Drying shrinkage, mechanical and transport properties of sustainable mortar with both recycled aggregate and powder from concrete waste

Abstract

Utilizing recycled fine aggregate (RFA) and recycled fine powder (RFP) both from concrete waste to prepare fully recycled mortar benefits the recycling of construction waste. This investigation focused on the performance and modification of recycled mortar with both RFA and RFP, and the properties were obtained by micro- and macromeasurements. The results show that RFA contains abundant hardened cement mortar and has water absorption higher than natural aggregate, and that substituting RFP for 30% cement results in the reduction of hydration products and an increase of pore structure.
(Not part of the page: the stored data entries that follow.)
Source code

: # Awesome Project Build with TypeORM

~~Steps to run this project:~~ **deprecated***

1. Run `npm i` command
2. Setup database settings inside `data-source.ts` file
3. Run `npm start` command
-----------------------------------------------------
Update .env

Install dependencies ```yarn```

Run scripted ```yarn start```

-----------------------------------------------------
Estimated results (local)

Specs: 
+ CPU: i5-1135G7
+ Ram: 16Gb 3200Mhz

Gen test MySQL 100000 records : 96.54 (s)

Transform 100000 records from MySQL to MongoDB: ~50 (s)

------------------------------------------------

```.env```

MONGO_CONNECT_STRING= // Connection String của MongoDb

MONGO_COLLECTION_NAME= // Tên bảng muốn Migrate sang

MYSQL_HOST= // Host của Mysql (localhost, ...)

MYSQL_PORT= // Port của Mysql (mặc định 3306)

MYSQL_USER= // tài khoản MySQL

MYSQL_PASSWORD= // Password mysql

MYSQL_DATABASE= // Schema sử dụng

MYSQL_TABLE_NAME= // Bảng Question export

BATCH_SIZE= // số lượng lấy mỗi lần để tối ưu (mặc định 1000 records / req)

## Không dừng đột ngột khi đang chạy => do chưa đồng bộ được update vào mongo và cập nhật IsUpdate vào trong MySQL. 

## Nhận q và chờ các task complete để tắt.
Incorporating RFA increases the drying shrinkage of newly-prepared mortar, while the appropriate addition of RFP made from mortar and concrete waste reduces the drying shrinkage. Utilizing RFA and RFP are both detrimental to the mechanical strength and permeability resistance, and the performance degeneration of sustainable mortar is significant when high-volume RFA and RFP are incorporated. A linear relationship exists between the total porosity and transport properties of sustainable mortar with RFA and RFP. Substituting active mineral admixtures for a portion of RFP benefits the properties of fully recycled mortar with RFA and RFP; specifically, the addition of 10% silica fume or 10% metakaolin increases the mechanical strength by 35.9% and 38.1% and leads to decreases of 31.4% and 48.4% in the capillary absorption coefficient of fully recycled mortar, respectively. In addition, it is also beneficial for the properties of such sustainable mortar to add a mixture of RFP and recycled clay brick powder, which are both derived from construction waste.